◆ Problem to work on ◆
In the data below, find each line containing the string "These" and return it.

Items from a data source

+++++

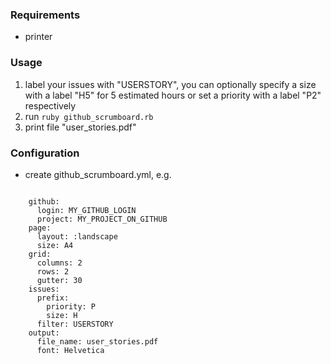 ### Requirements
* printer

### Usage
1. label your issues with "USERSTORY", you can optionally specify a size with a label "H5" for 5 estimated hours or set a priority with a label "P2" respectively
2. run ```ruby github_scrumboard.rb```
3. print file "user_stories.pdf"

### Configuration
* create github_scrumboard.yml, e.g.
<pre><code>
    github:
      login: MY_GITHUB_LOGIN
      project: MY_PROJECT_ON_GITHUB
    page:
      layout: :landscape
      size: A4
    grid:
      columns: 2
      rows: 2
      gutter: 30
    issues:
      prefix:
        priority: P
        size: H
      filter: USERSTORY
    output:
      file_name: user_stories.pdf
      font: Helvetica
</code></pre>
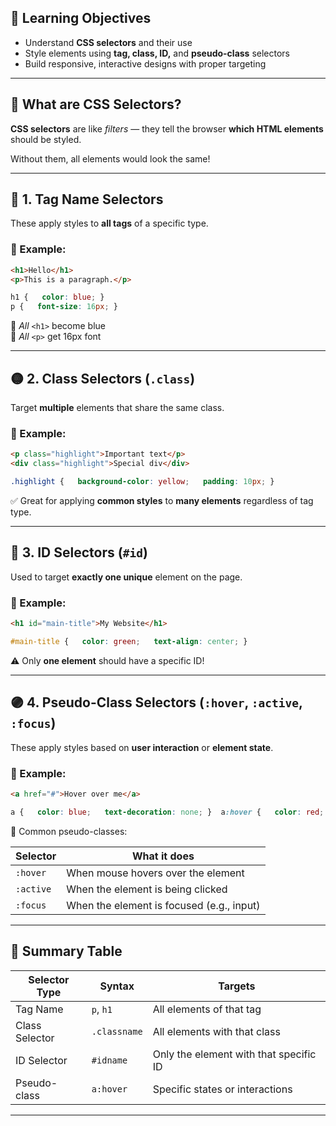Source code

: ## 🧠 Learning Objectives

- Understand **CSS selectors** and their use
- Style elements using **tag, class, ID,** and **pseudo-class** selectors
- Build responsive, interactive designs with proper targeting

---

## 🎯 What are CSS Selectors?

**CSS selectors** are like _filters_ — they tell the browser **which HTML elements** should be styled.

Without them, all elements would look the same!

---

## 🔵 1. **Tag Name Selectors**

These apply styles to **all tags** of a specific type.

### 🧪 Example:

```html
<h1>Hello</h1> 
<p>This is a paragraph.</p>
```

```css
h1 {   color: blue; } 
p {   font-size: 16px; }
```


🔹 _All_ `<h1>` become blue  
🔹 _All_ `<p>` get 16px font

---

## 🟡 2. **Class Selectors (`.class`)**

Target **multiple** elements that share the same class.

### 🧪 Example:

```html
<p class="highlight">Important text</p> 
<div class="highlight">Special div</div>
```

```css
.highlight {   background-color: yellow;   padding: 10px; }
```

✅ Great for applying **common styles** to **many elements** regardless of tag type.

---

## 🔴 3. **ID Selectors (`#id`)**

Used to target **exactly one unique** element on the page.

### 🧪 Example:

```html
<h1 id="main-title">My Website</h1>
```

```css
#main-title {   color: green;   text-align: center; }
```

⚠️ Only **one element** should have a specific ID!

---

## 🟣 4. **Pseudo-Class Selectors (`:hover`, `:active`, `:focus`)**

These apply styles based on **user interaction** or **element state**.

### 🧪 Example:

```html
<a href="#">Hover over me</a>
```

```css
a {   color: blue;   text-decoration: none; }  a:hover {   color: red;   text-decoration: underline; }
```

🎯 Common pseudo-classes:

|Selector|What it does|
|---|---|
|`:hover`|When mouse hovers over the element|
|`:active`|When the element is being clicked|
|`:focus`|When the element is focused (e.g., input)|

---

## 🧾 Summary Table

|Selector Type|Syntax|Targets|
|---|---|---|
|Tag Name|`p`, `h1`|All elements of that tag|
|Class Selector|`.classname`|All elements with that class|
|ID Selector|`#idname`|Only the element with that specific ID|
|Pseudo-class|`a:hover`|Specific states or interactions|

---
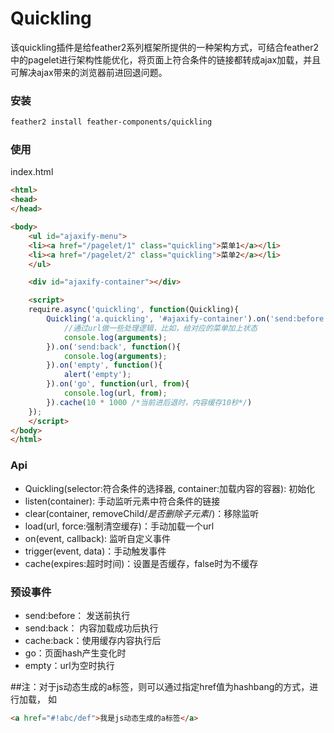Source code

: Quickling
===================

该quickling插件是给feather2系列框架所提供的一种架构方式，可结合feather2中的pagelet进行架构性能优化，将页面上符合条件的链接都转成ajax加载，并且可解决ajax带来的浏览器前进回退问题。

### 安装

```sh
feather2 install feather-components/quickling
```

### 使用

index.html

```html
<html>
<head>
</head>

<body>
    <ul id="ajaxify-menu">
    <li><a href="/pagelet/1" class="quickling">菜单1</a></li>
    <li><a href="/pagelet/2" class="quickling">菜单2</a></li>
    </ul>

    <div id="ajaxify-container"></div>

    <script>
    require.async('quickling', function(Quickling){
        Quickling('a.quickling', '#ajaxify-container').on('send:before', function(url){
            //通过url做一些处理逻辑，比如，给对应的菜单加上状态
            console.log(arguments);
        }).on('send:back', function(){
            console.log(arguments);
        }).on('empty', function(){
            alert('empty');
        }).on('go', function(url, from){
            console.log(url, from);
        }).cache(10 * 1000 /*当前进后退时，内容缓存10秒*/)
    });
    </script>
</body>
</html>
```

### Api

* Quickling(selector:符合条件的选择器, container:加载内容的容器): 初始化
* listen(container): 手动监听元素中符合条件的链接
* clear(container, removeChild/*是否删除子元素*/)：移除监听
* load(url, force:强制清空缓存)：手动加载一个url
* on(event, callback): 监听自定义事件
* trigger(event, data)：手动触发事件
* cache(expires:超时时间)：设置是否缓存，false时为不缓存

### 预设事件

* send:before：  发送前执行
* send:back： 内容加载成功后执行
* cache:back：使用缓存内容执行后
* go：页面hash产生变化时
* empty：url为空时执行

##注：对于js动态生成的a标签，则可以通过指定href值为hashbang的方式，进行加载， 如

```html
<a href="#!abc/def">我是js动态生成的a标签</a>
```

+++++

◆ Task output ◆
These apply styles to **all tags** of a specific type.
These apply styles based on **user interaction** or **element state**.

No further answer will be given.